Prize Women
By Caroline Lea
HarperCollins Publishers/Harper Perennial; paperback, 448 pages; $19.00; available today, Tuesday, February 14th
Caroline Lea is the author of novels including The Glass Woman (click here for our coverage from September 2019) and The Metal Heart, and her fiction and poetry have been shortlisted for the Bridport Prize, the Fish Short Story Competition and various flash fiction prizes. Lea grew up in Jersey in the United Kingdom, and she currently lives in Warwich with her two young children. Her work often explores the pressure of small communities and fractured relationships, as well as the way our history shapes our beliefs and behavior.
Prize Women is Lea's fourth novel, and it is a work of historical fiction that is evocative, engrossing work that focuses on motherhood and survival, and things people will do when they're desperate.

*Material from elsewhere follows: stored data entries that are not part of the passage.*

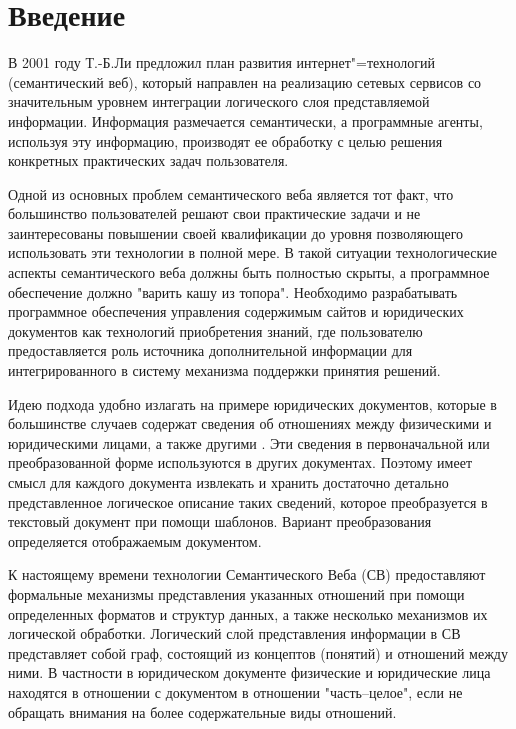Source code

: \documentclass[conference]{IEEEtran}
\begin{document}




%
\IEEEpeerreviewmaketitle



\section*{Введение}

В 2001 году Т.-Б.Ли предложил план развития интернет"=технологий (семантический веб), который направлен на реализацию сетевых сервисов со значительным уровнем интеграции логического слоя представляемой информации. Информация размечается семантически, а программные агенты, используя эту информацию, производят ее обработку с целью решения конкретных практических задач пользователя.

Одной из основных проблем семантического веба является тот факт, что большинство пользователей решают свои практические задачи и не заинтересованы повышении своей квалификации до уровня позволяющего использовать эти технологии в полной мере. В такой ситуации технологические аспекты семантического веба должны быть полностью скрыты, а программное обеспечение должно "варить кашу из топора". Необходимо разрабатывать программное обеспечения управления содержимым сайтов и юридических документов как технологий приобретения знаний, где пользователю предоставляется роль источника дополнительной информации для интегрированного в систему механизма поддержки принятия решений.

Идею подхода удобно излагать на примере юридических документов, которые в большинстве случаев содержат сведения об отношениях между физическими и юридическими лицами, а также другими . Эти сведения в первоначальной или преобразованной форме используются в других документах. Поэтому имеет смысл для каждого документа извлекать и хранить достаточно детально представленное логическое описание таких сведений, которое преобразуется в текстовый документ при помощи шаблонов. Вариант преобразования определяется отображаемым документом.

К настоящему времени технологии Семантического Веба (СВ) предоставляют формальные механизмы представления указанных отношений при помощи определенных форматов и структур данных, а также несколько механизмов их логической обработки. Логический слой представления информации в СВ представляет собой граф, состоящий из концептов (понятий) и отношений между ними. В частности в юридическом документе физические и юридические лица находятся в отношении с документом в отношении "часть--целое", если не обращать внимания на более содержательные виды отношений.
\end{document}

The story begins, in essence when childless millionaire Charles Millar passes away, and his uniquely drafted will has many clauses to it. Lea chronicles how the Toronto Daily Star reported on his death on November 1, 1926, "Being unmarried and having no descendants, Mr. Millar had often claimed that he would leave his considerable fortune to the University of Toronto. However, we at this publication have been told, exclusively, that Mr. Millar's last wishes will bequeath his money to a variety of surprising sources: lifetime tenancy of his vacation home in Jamaica will be granted to three as yet anonymous colleagues, all of whom, we are told, are known to be sworn enemies of one another; Millar's shares in the Catholic O'Keefe brewery will be given to practicing Protestant ministers in Toronto; Millar's shares in the Ontario Jockey Club are to be given to two renowned anti-horse-racing advoates.
"There are a number of other risible bequests, but perhaps the most surprising - and amusing - is that the remainder of Mr. Millar's considerable fortune is to be granted to the Toronto woman who bears the greatest number of children over the next ten years. No other details have yet been released, but we look forward to finding out more about the final outrageous practical joke from Toronto's favorite prankster.
"Mr. Millar will be sadly missed, but this paper suspects his legacy will live on."
The contest that forms to see which woman bears the most children in the ten years after his death is quickly called the Great Stork Derby, and it is unlike anything the world has seen before. The result is a battle between two young mothers for dignity and survival in Toronto in 1926, with the backdrop being the Great Depression.
Lily di Marco is young, pregnant, and trapped in a life of poverty and abuse. When an earthquake ravages her small town, she flees with her son to Toronto, and lands on the doorstep of the glamorous Mae Thebault.
Mae, on the other hand, appears to be living a blessed life, but her secret struggles with her own tortured past and the endless burdens of motherhood threaten to unravel her life. Lily enters her life, and their friendship blossomed until the Great Depression and the contest, with the massive fortune at stake, threatens to separate them.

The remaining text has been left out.